Input data:
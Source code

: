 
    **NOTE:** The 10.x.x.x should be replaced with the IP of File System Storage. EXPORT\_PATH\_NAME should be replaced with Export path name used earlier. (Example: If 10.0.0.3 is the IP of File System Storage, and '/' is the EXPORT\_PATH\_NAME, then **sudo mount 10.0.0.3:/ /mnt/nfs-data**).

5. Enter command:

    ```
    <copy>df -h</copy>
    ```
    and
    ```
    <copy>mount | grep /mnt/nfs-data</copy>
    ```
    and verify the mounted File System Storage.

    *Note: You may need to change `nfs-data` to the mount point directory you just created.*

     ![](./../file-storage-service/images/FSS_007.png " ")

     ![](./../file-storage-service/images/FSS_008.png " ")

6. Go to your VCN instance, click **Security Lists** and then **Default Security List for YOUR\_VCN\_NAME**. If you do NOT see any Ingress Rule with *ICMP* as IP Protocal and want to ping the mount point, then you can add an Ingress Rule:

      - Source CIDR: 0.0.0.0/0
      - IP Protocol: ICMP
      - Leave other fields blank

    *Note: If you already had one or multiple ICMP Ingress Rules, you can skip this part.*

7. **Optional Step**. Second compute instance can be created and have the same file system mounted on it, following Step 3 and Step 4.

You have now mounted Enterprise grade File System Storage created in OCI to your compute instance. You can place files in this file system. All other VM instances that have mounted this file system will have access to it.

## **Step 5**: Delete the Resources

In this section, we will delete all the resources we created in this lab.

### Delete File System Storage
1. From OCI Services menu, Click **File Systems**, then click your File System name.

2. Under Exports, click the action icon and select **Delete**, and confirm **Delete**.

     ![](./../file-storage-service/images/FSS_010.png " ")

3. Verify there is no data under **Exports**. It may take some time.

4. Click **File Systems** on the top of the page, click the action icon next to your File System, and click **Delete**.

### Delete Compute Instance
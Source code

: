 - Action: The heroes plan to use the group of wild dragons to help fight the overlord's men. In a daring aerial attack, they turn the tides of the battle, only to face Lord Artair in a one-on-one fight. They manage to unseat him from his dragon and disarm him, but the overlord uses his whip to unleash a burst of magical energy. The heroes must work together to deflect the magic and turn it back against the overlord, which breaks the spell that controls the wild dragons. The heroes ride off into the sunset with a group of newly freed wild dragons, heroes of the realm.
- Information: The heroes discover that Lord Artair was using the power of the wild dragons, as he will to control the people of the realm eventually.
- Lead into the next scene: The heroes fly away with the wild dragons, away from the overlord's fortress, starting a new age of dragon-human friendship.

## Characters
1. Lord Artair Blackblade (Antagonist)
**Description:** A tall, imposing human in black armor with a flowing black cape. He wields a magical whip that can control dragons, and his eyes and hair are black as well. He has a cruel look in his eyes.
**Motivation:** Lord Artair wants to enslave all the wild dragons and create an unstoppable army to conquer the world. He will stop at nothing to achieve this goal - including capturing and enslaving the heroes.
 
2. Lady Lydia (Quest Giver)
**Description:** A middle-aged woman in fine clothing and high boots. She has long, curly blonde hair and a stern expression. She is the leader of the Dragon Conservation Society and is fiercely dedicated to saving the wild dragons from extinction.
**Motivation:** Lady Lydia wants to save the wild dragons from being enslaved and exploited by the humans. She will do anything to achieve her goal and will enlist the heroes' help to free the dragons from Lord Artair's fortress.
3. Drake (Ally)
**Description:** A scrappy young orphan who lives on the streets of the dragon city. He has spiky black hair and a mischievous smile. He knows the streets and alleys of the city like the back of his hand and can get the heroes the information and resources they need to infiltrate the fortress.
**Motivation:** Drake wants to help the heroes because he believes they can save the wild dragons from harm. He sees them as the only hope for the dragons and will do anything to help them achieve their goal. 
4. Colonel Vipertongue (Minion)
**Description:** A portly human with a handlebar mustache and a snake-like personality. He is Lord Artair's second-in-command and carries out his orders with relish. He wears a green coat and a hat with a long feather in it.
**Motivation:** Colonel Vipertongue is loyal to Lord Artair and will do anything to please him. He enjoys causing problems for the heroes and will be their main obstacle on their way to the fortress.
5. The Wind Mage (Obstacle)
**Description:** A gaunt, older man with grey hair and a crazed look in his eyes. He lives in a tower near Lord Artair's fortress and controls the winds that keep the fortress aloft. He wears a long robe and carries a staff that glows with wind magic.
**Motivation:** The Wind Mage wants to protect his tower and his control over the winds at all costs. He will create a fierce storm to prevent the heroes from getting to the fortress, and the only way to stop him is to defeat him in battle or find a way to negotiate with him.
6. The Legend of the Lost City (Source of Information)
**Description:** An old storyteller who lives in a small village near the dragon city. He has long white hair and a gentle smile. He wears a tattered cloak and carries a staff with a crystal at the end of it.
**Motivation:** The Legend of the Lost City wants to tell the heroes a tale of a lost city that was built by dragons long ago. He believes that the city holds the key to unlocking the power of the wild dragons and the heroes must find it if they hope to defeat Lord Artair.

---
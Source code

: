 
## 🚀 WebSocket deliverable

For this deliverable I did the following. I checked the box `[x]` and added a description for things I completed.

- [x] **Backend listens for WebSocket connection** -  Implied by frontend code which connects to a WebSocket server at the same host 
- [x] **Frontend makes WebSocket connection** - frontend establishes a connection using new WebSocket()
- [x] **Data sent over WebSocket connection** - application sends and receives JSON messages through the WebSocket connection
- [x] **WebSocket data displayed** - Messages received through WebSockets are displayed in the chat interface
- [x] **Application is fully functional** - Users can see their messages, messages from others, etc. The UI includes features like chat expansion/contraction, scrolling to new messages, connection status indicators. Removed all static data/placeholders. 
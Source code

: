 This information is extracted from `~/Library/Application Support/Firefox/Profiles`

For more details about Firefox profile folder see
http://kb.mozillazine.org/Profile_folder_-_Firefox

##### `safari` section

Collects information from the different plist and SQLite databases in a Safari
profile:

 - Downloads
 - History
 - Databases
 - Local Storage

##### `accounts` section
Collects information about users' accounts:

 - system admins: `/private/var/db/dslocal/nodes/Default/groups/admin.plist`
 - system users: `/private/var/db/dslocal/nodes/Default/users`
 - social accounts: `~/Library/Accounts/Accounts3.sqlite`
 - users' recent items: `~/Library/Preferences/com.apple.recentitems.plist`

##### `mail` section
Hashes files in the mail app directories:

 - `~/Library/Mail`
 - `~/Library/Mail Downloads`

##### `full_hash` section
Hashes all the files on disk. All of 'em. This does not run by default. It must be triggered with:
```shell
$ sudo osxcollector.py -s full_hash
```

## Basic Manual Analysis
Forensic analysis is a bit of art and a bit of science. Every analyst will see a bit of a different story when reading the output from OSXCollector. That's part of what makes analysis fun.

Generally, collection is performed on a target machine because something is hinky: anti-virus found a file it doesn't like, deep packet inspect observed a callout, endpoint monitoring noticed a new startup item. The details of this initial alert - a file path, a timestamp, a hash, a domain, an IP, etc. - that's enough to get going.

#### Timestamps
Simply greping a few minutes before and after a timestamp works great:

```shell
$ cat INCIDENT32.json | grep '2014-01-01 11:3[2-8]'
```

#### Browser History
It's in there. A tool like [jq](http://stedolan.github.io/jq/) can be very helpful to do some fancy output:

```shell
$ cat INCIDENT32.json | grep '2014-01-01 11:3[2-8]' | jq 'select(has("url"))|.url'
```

Problem:
Give back the data exactly.

Output for this exercise:
Source code

: 
    **NOTE:** The 10.x.x.x should be replaced with the IP of File System Storage. EXPORT\_PATH\_NAME should be replaced with Export path name used earlier. (Example: If 10.0.0.3 is the IP of File System Storage, and '/' is the EXPORT\_PATH\_NAME, then **sudo mount 10.0.0.3:/ /mnt/nfs-data**).

5. Enter command:

    ```
    <copy>df -h</copy>
    ```
    and
    ```
    <copy>mount | grep /mnt/nfs-data</copy>
    ```
    and verify the mounted File System Storage.

    *Note: You may need to change `nfs-data` to the mount point directory you just created.*

     ![](./../file-storage-service/images/FSS_007.png " ")

     ![](./../file-storage-service/images/FSS_008.png " ")

6. Go to your VCN instance, click **Security Lists** and then **Default Security List for YOUR\_VCN\_NAME**. If you do NOT see any Ingress Rule with *ICMP* as IP Protocal and want to ping the mount point, then you can add an Ingress Rule:

      - Source CIDR: 0.0.0.0/0
      - IP Protocol: ICMP
      - Leave other fields blank

    *Note: If you already had one or multiple ICMP Ingress Rules, you can skip this part.*

7. **Optional Step**. Second compute instance can be created and have the same file system mounted on it, following Step 3 and Step 4.

You have now mounted Enterprise grade File System Storage created in OCI to your compute instance. You can place files in this file system. All other VM instances that have mounted this file system will have access to it.

## **Step 5**: Delete the Resources

In this section, we will delete all the resources we created in this lab.

### Delete File System Storage
1. From OCI Services menu, Click **File Systems**, then click your File System name.

2. Under Exports, click the action icon and select **Delete**, and confirm **Delete**.

     ![](./../file-storage-service/images/FSS_010.png " ")

3. Verify there is no data under **Exports**. It may take some time.

4. Click **File Systems** on the top of the page, click the action icon next to your File System, and click **Delete**.

### Delete Compute Instance
Source code

: - Action: The heroes plan to use the group of wild dragons to help fight the overlord's men. In a daring aerial attack, they turn the tides of the battle, only to face Lord Artair in a one-on-one fight. They manage to unseat him from his dragon and disarm him, but the overlord uses his whip to unleash a burst of magical energy. The heroes must work together to deflect the magic and turn it back against the overlord, which breaks the spell that controls the wild dragons. The heroes ride off into the sunset with a group of newly freed wild dragons, heroes of the realm.
- Information: The heroes discover that Lord Artair was using the power of the wild dragons, as he will to control the people of the realm eventually.
- Lead into the next scene: The heroes fly away with the wild dragons, away from the overlord's fortress, starting a new age of dragon-human friendship.

## Characters
1. Lord Artair Blackblade (Antagonist)
**Description:** A tall, imposing human in black armor with a flowing black cape. He wields a magical whip that can control dragons, and his eyes and hair are black as well. He has a cruel look in his eyes.
**Motivation:** Lord Artair wants to enslave all the wild dragons and create an unstoppable army to conquer the world. He will stop at nothing to achieve this goal - including capturing and enslaving the heroes.
 
2. Lady Lydia (Quest Giver)
**Description:** A middle-aged woman in fine clothing and high boots. She has long, curly blonde hair and a stern expression. She is the leader of the Dragon Conservation Society and is fiercely dedicated to saving the wild dragons from extinction.
**Motivation:** Lady Lydia wants to save the wild dragons from being enslaved and exploited by the humans. She will do anything to achieve her goal and will enlist the heroes' help to free the dragons from Lord Artair's fortress.
3. Drake (Ally)
**Description:** A scrappy young orphan who lives on the streets of the dragon city. He has spiky black hair and a mischievous smile. He knows the streets and alleys of the city like the back of his hand and can get the heroes the information and resources they need to infiltrate the fortress.
**Motivation:** Drake wants to help the heroes because he believes they can save the wild dragons from harm. He sees them as the only hope for the dragons and will do anything to help them achieve their goal. 
4. Colonel Vipertongue (Minion)
**Description:** A portly human with a handlebar mustache and a snake-like personality. He is Lord Artair's second-in-command and carries out his orders with relish. He wears a green coat and a hat with a long feather in it.
**Motivation:** Colonel Vipertongue is loyal to Lord Artair and will do anything to please him. He enjoys causing problems for the heroes and will be their main obstacle on their way to the fortress.
5. The Wind Mage (Obstacle)
**Description:** A gaunt, older man with grey hair and a crazed look in his eyes. He lives in a tower near Lord Artair's fortress and controls the winds that keep the fortress aloft. He wears a long robe and carries a staff that glows with wind magic.
**Motivation:** The Wind Mage wants to protect his tower and his control over the winds at all costs. He will create a fierce storm to prevent the heroes from getting to the fortress, and the only way to stop him is to defeat him in battle or find a way to negotiate with him.
6. The Legend of the Lost City (Source of Information)
**Description:** An old storyteller who lives in a small village near the dragon city. He has long white hair and a gentle smile. He wears a tattered cloak and carries a staff with a crystal at the end of it.
**Motivation:** The Legend of the Lost City wants to tell the heroes a tale of a lost city that was built by dragons long ago. He believes that the city holds the key to unlocking the power of the wild dragons and the heroes must find it if they hope to defeat Lord Artair.

---
Source code

: 
## 🚀 WebSocket deliverable

For this deliverable I did the following. I checked the box `[x]` and added a description for things I completed.

- [x] **Backend listens for WebSocket connection** -  Implied by frontend code which connects to a WebSocket server at the same host 
- [x] **Frontend makes WebSocket connection** - frontend establishes a connection using new WebSocket()
- [x] **Data sent over WebSocket connection** - application sends and receives JSON messages through the WebSocket connection
- [x] **WebSocket data displayed** - Messages received through WebSockets are displayed in the chat interface
- [x] **Application is fully functional** - Users can see their messages, messages from others, etc. The UI includes features like chat expansion/contraction, scrolling to new messages, connection status indicators. Removed all static data/placeholders. 
Source code

: This information is extracted from `~/Library/Application Support/Firefox/Profiles`

For more details about Firefox profile folder see
http://kb.mozillazine.org/Profile_folder_-_Firefox

##### `safari` section

Collects information from the different plist and SQLite databases in a Safari
profile:

 - Downloads
 - History
 - Databases
 - Local Storage

##### `accounts` section
Collects information about users' accounts:

 - system admins: `/private/var/db/dslocal/nodes/Default/groups/admin.plist`
 - system users: `/private/var/db/dslocal/nodes/Default/users`
 - social accounts: `~/Library/Accounts/Accounts3.sqlite`
 - users' recent items: `~/Library/Preferences/com.apple.recentitems.plist`

##### `mail` section
Hashes files in the mail app directories:

 - `~/Library/Mail`
 - `~/Library/Mail Downloads`

##### `full_hash` section
Hashes all the files on disk. All of 'em. This does not run by default. It must be triggered with:
```shell
$ sudo osxcollector.py -s full_hash
```

## Basic Manual Analysis
Forensic analysis is a bit of art and a bit of science. Every analyst will see a bit of a different story when reading the output from OSXCollector. That's part of what makes analysis fun.

Generally, collection is performed on a target machine because something is hinky: anti-virus found a file it doesn't like, deep packet inspect observed a callout, endpoint monitoring noticed a new startup item. The details of this initial alert - a file path, a timestamp, a hash, a domain, an IP, etc. - that's enough to get going.

#### Timestamps
Simply greping a few minutes before and after a timestamp works great:

```shell
$ cat INCIDENT32.json | grep '2014-01-01 11:3[2-8]'
```

#### Browser History
It's in there. A tool like [jq](http://stedolan.github.io/jq/) can be very helpful to do some fancy output:

```shell
$ cat INCIDENT32.json | grep '2014-01-01 11:3[2-8]' | jq 'select(has("url"))|.url'
```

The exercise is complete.